Lorsque les chefs des marines de guerre du continent se sont réunis à Rabat (Maroc) pour la quatrième Conférence au sommet annuelle des forces maritimes africaines, ils ont reconnu toute une série de menaces : la pêche illégale, la piraterie, la contrebande, le terrorisme et les crimes transnationaux tourmentent les eaux africaines.
Mais ils ont déclaré que le potentiel de croissance et de prospérité du domaine maritime excède de loin ces menaces. La valorisation de ce potentiel exigera la coopération et l’innovation.
« La sécurité maritime représente la responsabilité partagée et la priorité stratégique qui peuvent seulement être obtenues par le biais du dialogue soutenu, de la confiance mutuelle, de l’action coordonnée et du partenariat effectif entre toutes les parties prenantes », a déclaré aux participants lors de la cérémonie d’ouverture le contre-amiral Mohamed Tahin, inspecteur de la Marine royale du Maroc.

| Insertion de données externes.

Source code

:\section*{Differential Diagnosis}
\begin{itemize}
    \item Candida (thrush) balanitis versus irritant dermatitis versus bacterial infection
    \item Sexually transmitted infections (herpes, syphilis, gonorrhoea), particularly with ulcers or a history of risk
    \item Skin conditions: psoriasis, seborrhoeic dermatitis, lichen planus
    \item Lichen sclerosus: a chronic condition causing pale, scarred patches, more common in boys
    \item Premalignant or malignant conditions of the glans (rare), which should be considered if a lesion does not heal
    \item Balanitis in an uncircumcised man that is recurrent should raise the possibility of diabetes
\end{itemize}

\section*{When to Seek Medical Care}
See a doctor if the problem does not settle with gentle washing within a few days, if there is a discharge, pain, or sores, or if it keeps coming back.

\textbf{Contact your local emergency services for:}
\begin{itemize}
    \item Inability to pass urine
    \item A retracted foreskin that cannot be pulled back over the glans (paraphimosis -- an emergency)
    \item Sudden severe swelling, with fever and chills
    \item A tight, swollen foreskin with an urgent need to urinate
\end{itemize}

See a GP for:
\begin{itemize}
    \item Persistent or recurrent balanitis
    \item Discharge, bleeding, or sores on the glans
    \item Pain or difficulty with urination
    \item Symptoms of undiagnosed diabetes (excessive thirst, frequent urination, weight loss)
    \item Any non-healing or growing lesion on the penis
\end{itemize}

Ce sommet de cinq jours a été accueilli par les Forces armées royales du Maroc, les Forces navales des États-Unis pour l’Europe et l’Afrique et les forces du Corps des fusiliers marins des États-Unis pour l’Europe. Plus de 40 pays africains et près de 20 pays partenaires y ont participé.

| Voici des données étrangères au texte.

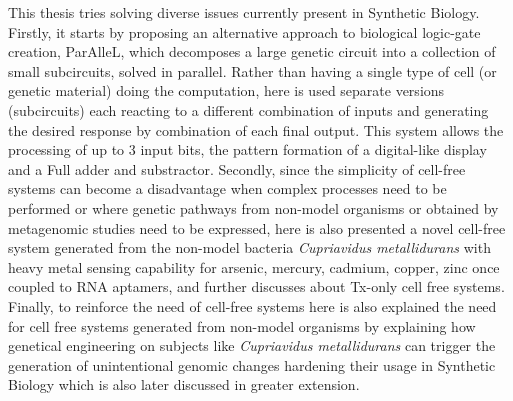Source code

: This thesis tries solving diverse issues currently present in Synthetic Biology. Firstly, it starts by proposing an alternative approach to biological logic-gate creation, ParAlleL, which decomposes a large genetic circuit into a collection of small subcircuits, solved in parallel. Rather than having a single type of cell (or genetic material) doing the computation, here is used separate versions (subcircuits) each reacting to a different combination of inputs and generating the desired response by combination of each final output. This system allows the processing of up to 3 input bits, the pattern formation of a digital-like display and a Full adder and substractor.
Secondly, since the simplicity of cell-free systems can become a disadvantage when complex processes need to be performed or where genetic pathways from non-model organisms or obtained by metagenomic studies need to be expressed, here is also presented a novel cell-free system generated from the non-model bacteria \textit{Cupriavidus metallidurans} with heavy metal sensing capability for arsenic, mercury, cadmium, copper, zinc once coupled to RNA aptamers, and further discusses about Tx-only cell free systems. 
Finally, to reinforce the need of cell-free systems here is also explained the need for cell free systems generated from non-model  organisms by explaining how genetical engineering on subjects like \textit{Cupriavidus metallidurans} can trigger the generation of unintentional genomic changes hardening their usage in Synthetic Biology which is also later discussed in greater extension.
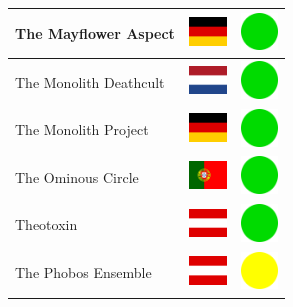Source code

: \documentclass[12pt, a4paper, twoside]{report}
\begin{document}
\begin{center}
\begin{longtable}{|p{5cm}|p{2cm}|p{2cm}|}
 The Mayflower Aspect                                       & \includegraphics[width=1cm]{../4x3/de} &   \includegraphics[width=1cm]{../likes/y} \\ \hline
 The Monolith Deathcult                                     & \includegraphics[width=1cm]{../4x3/nl} &   \includegraphics[width=1cm]{../likes/y} \\ \hline
 The Monolith Project                                       & \includegraphics[width=1cm]{../4x3/de} &   \includegraphics[width=1cm]{../likes/y} \\ \hline
 The Ominous Circle                                         & \includegraphics[width=1cm]{../4x3/pt} &   \includegraphics[width=1cm]{../likes/y} \\ \hline
 Theotoxin                                                  & \includegraphics[width=1cm]{../4x3/at} &   \includegraphics[width=1cm]{../likes/y} \\ \hline
 The Phobos Ensemble                                        & \includegraphics[width=1cm]{../4x3/at} &   \includegraphics[width=1cm]{../likes/m} \\ \hline

\end{longtable}
\end{center}
\end{document}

L’événement a reflété « l’engagement résolu du Maroc pour promouvoir la coopération africaine, renforcer la stabilité régionale et encourager les efforts collectifs en vue de soutenir la paix et la sécurité en mer », a dit l’amiral Tahin.

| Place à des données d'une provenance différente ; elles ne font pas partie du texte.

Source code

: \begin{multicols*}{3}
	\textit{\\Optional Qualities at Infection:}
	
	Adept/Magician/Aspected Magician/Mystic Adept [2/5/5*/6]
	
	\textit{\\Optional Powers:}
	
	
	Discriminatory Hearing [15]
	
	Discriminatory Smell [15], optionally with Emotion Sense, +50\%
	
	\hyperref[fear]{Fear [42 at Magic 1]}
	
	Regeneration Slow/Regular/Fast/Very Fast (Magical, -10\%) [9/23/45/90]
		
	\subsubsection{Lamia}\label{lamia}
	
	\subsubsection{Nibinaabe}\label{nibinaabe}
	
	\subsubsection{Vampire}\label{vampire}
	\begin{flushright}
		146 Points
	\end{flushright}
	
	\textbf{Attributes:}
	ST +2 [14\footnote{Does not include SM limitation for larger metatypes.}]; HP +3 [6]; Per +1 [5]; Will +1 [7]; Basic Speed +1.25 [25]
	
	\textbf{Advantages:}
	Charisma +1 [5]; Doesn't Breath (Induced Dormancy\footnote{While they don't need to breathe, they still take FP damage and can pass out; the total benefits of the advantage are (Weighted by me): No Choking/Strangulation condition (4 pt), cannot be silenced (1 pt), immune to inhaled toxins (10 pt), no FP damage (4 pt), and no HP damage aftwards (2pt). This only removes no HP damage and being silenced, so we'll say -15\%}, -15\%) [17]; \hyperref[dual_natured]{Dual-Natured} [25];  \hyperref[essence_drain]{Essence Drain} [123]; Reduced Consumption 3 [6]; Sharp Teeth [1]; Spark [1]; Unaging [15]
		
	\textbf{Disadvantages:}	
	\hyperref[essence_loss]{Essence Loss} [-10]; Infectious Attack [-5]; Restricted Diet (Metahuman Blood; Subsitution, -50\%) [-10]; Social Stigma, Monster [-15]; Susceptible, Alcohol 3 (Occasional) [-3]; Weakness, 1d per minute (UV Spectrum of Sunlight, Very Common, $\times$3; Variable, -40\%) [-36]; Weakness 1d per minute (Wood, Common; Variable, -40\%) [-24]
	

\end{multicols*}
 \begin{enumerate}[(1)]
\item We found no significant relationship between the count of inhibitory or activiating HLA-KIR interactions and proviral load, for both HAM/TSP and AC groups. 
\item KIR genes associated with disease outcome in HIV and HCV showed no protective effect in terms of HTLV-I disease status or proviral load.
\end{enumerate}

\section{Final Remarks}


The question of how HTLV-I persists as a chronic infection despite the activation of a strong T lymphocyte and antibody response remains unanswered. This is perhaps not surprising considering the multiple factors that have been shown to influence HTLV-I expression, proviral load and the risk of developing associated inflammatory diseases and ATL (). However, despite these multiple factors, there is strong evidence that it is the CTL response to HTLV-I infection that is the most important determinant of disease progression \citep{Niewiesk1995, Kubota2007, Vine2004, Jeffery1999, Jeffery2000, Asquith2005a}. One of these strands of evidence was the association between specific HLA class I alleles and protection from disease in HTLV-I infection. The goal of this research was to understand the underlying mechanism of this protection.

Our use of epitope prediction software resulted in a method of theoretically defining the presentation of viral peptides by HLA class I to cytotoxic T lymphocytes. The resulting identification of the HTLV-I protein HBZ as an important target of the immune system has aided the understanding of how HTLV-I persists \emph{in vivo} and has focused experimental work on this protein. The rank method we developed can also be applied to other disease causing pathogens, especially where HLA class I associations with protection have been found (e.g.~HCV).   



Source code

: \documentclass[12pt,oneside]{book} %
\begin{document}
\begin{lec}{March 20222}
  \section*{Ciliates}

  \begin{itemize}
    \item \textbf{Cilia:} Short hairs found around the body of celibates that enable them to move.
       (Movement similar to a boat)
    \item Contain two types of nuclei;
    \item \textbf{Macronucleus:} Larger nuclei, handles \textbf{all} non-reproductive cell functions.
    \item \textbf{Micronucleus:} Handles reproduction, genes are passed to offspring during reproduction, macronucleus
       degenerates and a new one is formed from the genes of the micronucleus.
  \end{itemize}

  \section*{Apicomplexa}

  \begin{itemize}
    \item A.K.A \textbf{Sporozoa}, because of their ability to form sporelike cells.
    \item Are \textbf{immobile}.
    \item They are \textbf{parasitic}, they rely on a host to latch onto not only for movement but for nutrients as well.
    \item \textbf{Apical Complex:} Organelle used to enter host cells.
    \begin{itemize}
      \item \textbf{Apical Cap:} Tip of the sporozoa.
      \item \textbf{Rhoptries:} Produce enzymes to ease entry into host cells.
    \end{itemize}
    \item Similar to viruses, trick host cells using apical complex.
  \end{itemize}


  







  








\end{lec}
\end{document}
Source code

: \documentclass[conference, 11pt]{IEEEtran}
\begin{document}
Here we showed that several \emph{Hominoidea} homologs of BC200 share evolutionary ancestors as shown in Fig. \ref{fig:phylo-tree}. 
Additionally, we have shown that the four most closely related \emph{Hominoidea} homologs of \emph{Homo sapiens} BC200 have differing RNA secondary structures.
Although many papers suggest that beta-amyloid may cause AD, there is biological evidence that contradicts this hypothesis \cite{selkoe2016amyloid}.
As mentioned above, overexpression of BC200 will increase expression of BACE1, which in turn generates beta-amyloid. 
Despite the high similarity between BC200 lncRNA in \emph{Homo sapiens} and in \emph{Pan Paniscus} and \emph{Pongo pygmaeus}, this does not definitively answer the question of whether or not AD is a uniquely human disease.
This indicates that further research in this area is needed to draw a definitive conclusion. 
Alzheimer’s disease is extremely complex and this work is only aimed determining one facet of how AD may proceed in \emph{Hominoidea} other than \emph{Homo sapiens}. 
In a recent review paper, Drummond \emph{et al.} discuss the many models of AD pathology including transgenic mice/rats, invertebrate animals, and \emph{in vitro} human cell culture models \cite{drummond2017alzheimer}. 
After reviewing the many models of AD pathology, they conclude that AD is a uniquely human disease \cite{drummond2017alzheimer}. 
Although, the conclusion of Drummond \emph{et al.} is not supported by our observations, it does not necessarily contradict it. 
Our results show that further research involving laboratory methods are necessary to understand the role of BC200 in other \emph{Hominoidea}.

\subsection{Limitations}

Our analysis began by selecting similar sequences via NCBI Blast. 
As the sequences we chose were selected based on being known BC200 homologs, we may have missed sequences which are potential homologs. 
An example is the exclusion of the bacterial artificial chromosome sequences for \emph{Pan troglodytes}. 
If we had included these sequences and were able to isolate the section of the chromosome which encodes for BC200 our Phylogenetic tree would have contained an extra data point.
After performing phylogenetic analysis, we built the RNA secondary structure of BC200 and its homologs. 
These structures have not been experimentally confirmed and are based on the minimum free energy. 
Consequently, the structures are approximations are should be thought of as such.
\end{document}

Le sommet a aussi inclus des sessions d’atelier interactives et un incident simulé de pêche illégale, non déclarée et non réglementée (INN). Les organisateurs ont distribué à des fins de discussion des articles de présentation de scène, notamment des documents d’introduction à la stratégie et aux politiques, des articles originaux écrit pour le sommet et des versions abrégées des recherches et analyses académiques.
Le général de brigade Abdulwahab Abdullahi Omar, commandant de la marine et la défense côtière de Somalie, a remercié la communauté internationale pour le soutien apporté aux Forces armées nationales somaliennes et a dit que le pays avait enregistré des gains importants dans la lutte contre la pêche IUU, la piraterie et le terrorisme maritime, selon un reportage de l’Agence nationale de presse de Somalie.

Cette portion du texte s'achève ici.